Task description
Copy every line of the records below that holds the word "logic".

Source texts of formatted documents
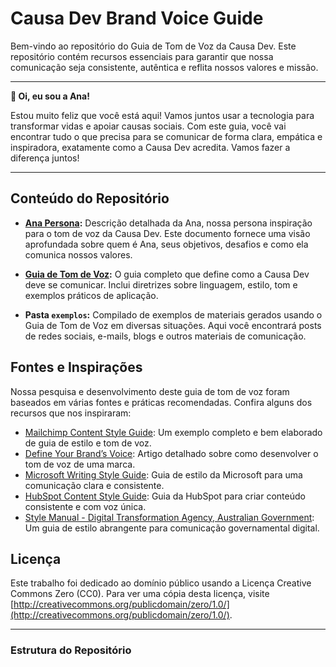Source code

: # Causa Dev Brand Voice Guide

Bem-vindo ao repositório do Guia de Tom de Voz da Causa Dev. Este repositório contém recursos essenciais para garantir que nossa comunicação seja consistente, autêntica e reflita nossos valores e missão.

---

**👋 Oi, eu sou a Ana!**

Estou muito feliz que você está aqui! Vamos juntos usar a tecnologia para transformar vidas e apoiar causas sociais. Com este guia, você vai encontrar tudo o que precisa para se comunicar de forma clara, empática e inspiradora, exatamente como a Causa Dev acredita. Vamos fazer a diferença juntos!

---

## Conteúdo do Repositório

- **[Ana Persona](Ana-Persona.md):** Descrição detalhada da Ana, nossa persona inspiração para o tom de voz da Causa Dev. Este documento fornece uma visão aprofundada sobre quem é Ana, seus objetivos, desafios e como ela comunica nossos valores.

- **[Guia de Tom de Voz](Guia-Tom-de-Voz.md):** O guia completo que define como a Causa Dev deve se comunicar. Inclui diretrizes sobre linguagem, estilo, tom e exemplos práticos de aplicação.

- **Pasta `exemplos`:** Compilado de exemplos de materiais gerados usando o Guia de Tom de Voz em diversas situações. Aqui você encontrará posts de redes sociais, e-mails, blogs e outros materiais de comunicação.

## Fontes e Inspirações

Nossa pesquisa e desenvolvimento deste guia de tom de voz foram baseados em várias fontes e práticas recomendadas. Confira alguns dos recursos que nos inspiraram:

- [Mailchimp Content Style Guide](https://styleguide.mailchimp.com/): Um exemplo completo e bem elaborado de guia de estilo e tom de voz.
- [Define Your Brand’s Voice](https://contentmarketinginstitute.com/articles/define-brand-voice/): Artigo detalhado sobre como desenvolver o tom de voz de uma marca.
- [Microsoft Writing Style Guide](https://learn.microsoft.com/en-us/style-guide/welcome/): Guia de estilo da Microsoft para uma comunicação clara e consistente.
- [HubSpot Content Style Guide](https://blog.hubspot.com/blog/tabid/6307/bid/31247/the-simple-template-for-a-thorough-content-style-guide.aspx): Guia da HubSpot para criar conteúdo consistente e com voz única.
- [Style Manual - Digital Transformation Agency, Australian Government](https://www.stylemanual.gov.au/): Um guia de estilo abrangente para comunicação governamental digital.

## Licença

Este trabalho foi dedicado ao domínio público usando a Licença Creative Commons Zero (CC0). Para ver uma cópia desta licença, visite [http://creativecommons.org/publicdomain/zero/1.0/](http://creativecommons.org/publicdomain/zero/1.0/).

---

### Estrutura do Repositório

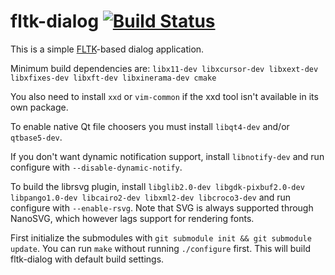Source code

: # fltk-dialog [![Build Status](https://travis-ci.org/darealshinji/fltk-dialog.svg?branch=master)](https://travis-ci.org/darealshinji/fltk-dialog)

This is a simple [FLTK](http://www.fltk.org/)-based dialog application.

Minimum build dependencies are: `libx11-dev libxcursor-dev libxext-dev libxfixes-dev libxft-dev libxinerama-dev cmake`

You also need to install `xxd` or `vim-common` if the xxd tool isn't available in its own package.

To enable native Qt file choosers you must install `libqt4-dev` and/or `qtbase5-dev`.

If you don't want dynamic notification support, install `libnotify-dev` and run configure with `--disable-dynamic-notify`.

To build the librsvg plugin, install `libglib2.0-dev libgdk-pixbuf2.0-dev libpango1.0-dev libcairo2-dev libxml2-dev libcroco3-dev`
and run configure with `--enable-rsvg`.
Note that SVG is always supported through NanoSVG, which however lags support for rendering fonts.

First initialize the submodules with `git submodule init && git submodule update`.
You can run `make` without running `./configure` first. This will build fltk-dialog with default build settings.
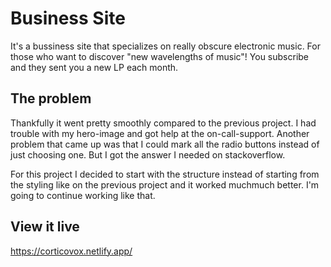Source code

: # Business Site

It's a bussiness site that specializes on really obscure electronic music. For those who want to discover "new wavelengths of music"! You subscribe and they sent you a new LP each month.

## The problem

Thankfully it went pretty smoothly compared to the previous project. I had trouble with my hero-image and got help at the on-call-support. Another problem that came up was that I could mark all the radio buttons instead of just choosing one. But I got the answer I needed on stackoverflow.

For this project I decided to start with the structure instead of starting from the styling like on the previous project and it worked muchmuch better. I'm going to continue working like that.

## View it live
https://corticovox.netlify.app/
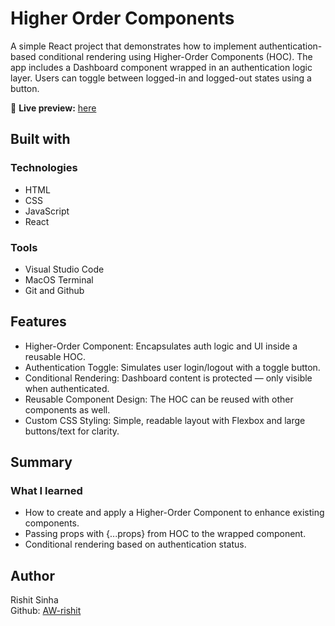 # Higher Order Components
A simple React project that demonstrates how to implement authentication-based conditional rendering using Higher-Order Components (HOC). The app includes a Dashboard component wrapped in an authentication logic layer. Users can toggle between logged-in and logged-out states using a button.  

🔗 **Live preview:** [here](https://child-to-parent-communication-2vtt.vercel.app/)

## Built with

### Technologies

* HTML
* CSS
* JavaScript
* React

### Tools 

* Visual Studio Code
* MacOS Terminal
* Git and Github

## Features

* Higher-Order Component: Encapsulates auth logic and UI inside a reusable HOC.
* Authentication Toggle: Simulates user login/logout with a toggle button.
* Conditional Rendering: Dashboard content is protected — only visible when authenticated.
* Reusable Component Design: The HOC can be reused with other components as well.
* Custom CSS Styling: Simple, readable layout with Flexbox and large buttons/text for clarity.
## Summary

### What I learned

* How to create and apply a Higher-Order Component to enhance existing components.
* Passing props with {...props} from HOC to the wrapped component.
* Conditional rendering based on authentication status.

## Author

Rishit Sinha  
Github: [AW-rishit](https://github.com/AW-rishit)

Response area
A simple React project that demonstrates how to implement authentication-based conditional rendering using Higher-Order Components (HOC). The app includes a Dashboard component wrapped in an authentication logic layer. Users can toggle between logged-in and logged-out states using a button.  
* Higher-Order Component: Encapsulates auth logic and UI inside a reusable HOC.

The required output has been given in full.